При этих условиях иностранные миссии являются центром притяжения в гораздо большей степени, чем в столицах других государств. Но в то время дипломаты излучали еще и особое, совершенно непреоборимое очарование. На протяжении нескольких лет в Соединенных Штатах существовал запрет на спиртное, так называемый «сухой закон». Гангстеры и контрабандисты зарабатывали огромные состояния, выбрасывая на рынок немыслимые алкогольные напитки. Но даже самый богатый человек постоянно подвергался опасности проснуться после попойки не только с головной болью, но и с тяжелым отравлением или же вообще не проснуться. Нам, дипломатам, было предоставлено не только право на ввоз любого рода алкогольных напитков, но и освобождение от пошлин. Наши напитки были хорошими, настоящими и имелись в изобилии. Не удивительно, что с нами искали общения.
Многие из американских дипломатов, принятых в качестве атташе в государственный департамент в то время, когда я служил в Вашингтоне, занимали после второй мировой войны высокие должности во внешнеполитических органах США. С приятным чувством вспоминаю я о совместных вечерах с выпивкой, которые мы проводили в моей берлоге на Массачусетс-авеню. Я знаю, что многие из них еще и сегодня остались моими искренними личными друзьями. К ним я могу причислить даже всех заместителей американского верховного комиссара в Германии в период с 1945 по 1954 год. Тогда, в Вашингтоне, мне не приходила мысль, что когда-нибудь они будут играть роль господ в моей стране. Однако, охваченный юношескими иллюзиями, я внушал себе, что эти дружеские связи когда-нибудь сыграют политическую роль и будут способствовать улучшению отношений между нашими странами. [79] Потребовался большой и горький опыт, чтобы я понял, насколько наивной была вера в то, что подобного рода личные связи могут оказать хотя бы малейшее влияние на закономерности развития отношений между народами.

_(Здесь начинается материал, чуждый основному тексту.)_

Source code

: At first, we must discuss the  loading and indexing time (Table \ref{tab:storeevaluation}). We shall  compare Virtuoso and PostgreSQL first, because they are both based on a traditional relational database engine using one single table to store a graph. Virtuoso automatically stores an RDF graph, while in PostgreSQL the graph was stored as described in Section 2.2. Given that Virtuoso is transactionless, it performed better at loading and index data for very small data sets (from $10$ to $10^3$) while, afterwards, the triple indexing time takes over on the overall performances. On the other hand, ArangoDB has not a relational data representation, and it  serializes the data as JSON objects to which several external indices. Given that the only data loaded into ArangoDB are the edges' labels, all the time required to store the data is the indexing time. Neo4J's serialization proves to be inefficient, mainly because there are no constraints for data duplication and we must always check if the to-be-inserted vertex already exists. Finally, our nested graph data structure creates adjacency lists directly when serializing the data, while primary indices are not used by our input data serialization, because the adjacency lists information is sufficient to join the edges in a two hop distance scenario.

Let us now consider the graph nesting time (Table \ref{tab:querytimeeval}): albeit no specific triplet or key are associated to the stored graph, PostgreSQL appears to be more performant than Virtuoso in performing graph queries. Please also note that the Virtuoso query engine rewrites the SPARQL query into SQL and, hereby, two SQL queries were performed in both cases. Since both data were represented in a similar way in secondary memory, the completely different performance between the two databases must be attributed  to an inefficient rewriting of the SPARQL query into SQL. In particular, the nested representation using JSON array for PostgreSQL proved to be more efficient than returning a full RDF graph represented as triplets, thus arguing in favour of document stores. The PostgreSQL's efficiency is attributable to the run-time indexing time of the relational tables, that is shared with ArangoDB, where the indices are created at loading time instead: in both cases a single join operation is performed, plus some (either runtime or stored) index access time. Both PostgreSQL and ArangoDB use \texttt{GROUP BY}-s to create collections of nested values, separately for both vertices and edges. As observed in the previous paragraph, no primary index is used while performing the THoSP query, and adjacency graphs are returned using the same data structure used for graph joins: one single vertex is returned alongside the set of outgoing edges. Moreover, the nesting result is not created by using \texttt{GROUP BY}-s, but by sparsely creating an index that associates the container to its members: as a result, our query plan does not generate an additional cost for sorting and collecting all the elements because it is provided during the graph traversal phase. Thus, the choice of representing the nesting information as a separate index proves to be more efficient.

Уважение к Германии растет
С приятным чувством вспоминаю я о туманном осеннем вечере на аэродроме Лейкхерст в Нью-Этверси. Мы прибыли туда для того, чтобы встретить первый цеппелин, совершивший перелет через Атлантический океан. Вместе с нами его прибытия ожидали десятки тысяч американцев. Воздушный корабль запоздал на много часов. Темнело. Погода испортилась. Постепенно даже начал накрапывать дождь. Все ощущали голод, так как давно были съедены имевшиеся в наличии горячие сосиски. Тем не менее толпа не расходилась. Наконец вдалеке раздалось жужжание, и луч прожектора разорвал тьму. Через несколько мгновений на поле спустилась величественная серебряная оболочка, и вся окрестность засверкала огнями. Были ясно видны черно-красно-золотые цвета и буквы «ЦР-3 Фридрихсгафен». Американский оркестр заиграл немецкий национальный гимн, первые же звуки которого были заглушены восторженным гулом многотысячной толпы. Мы, представители посольства, первыми подошли к кабине, из открытых окон которой выглядывал седовласый доктор Гуго Экенер, похожий на морского льва. Белокурая фрау Кип, жена поверенного в делах, протянула ему букет красных роз.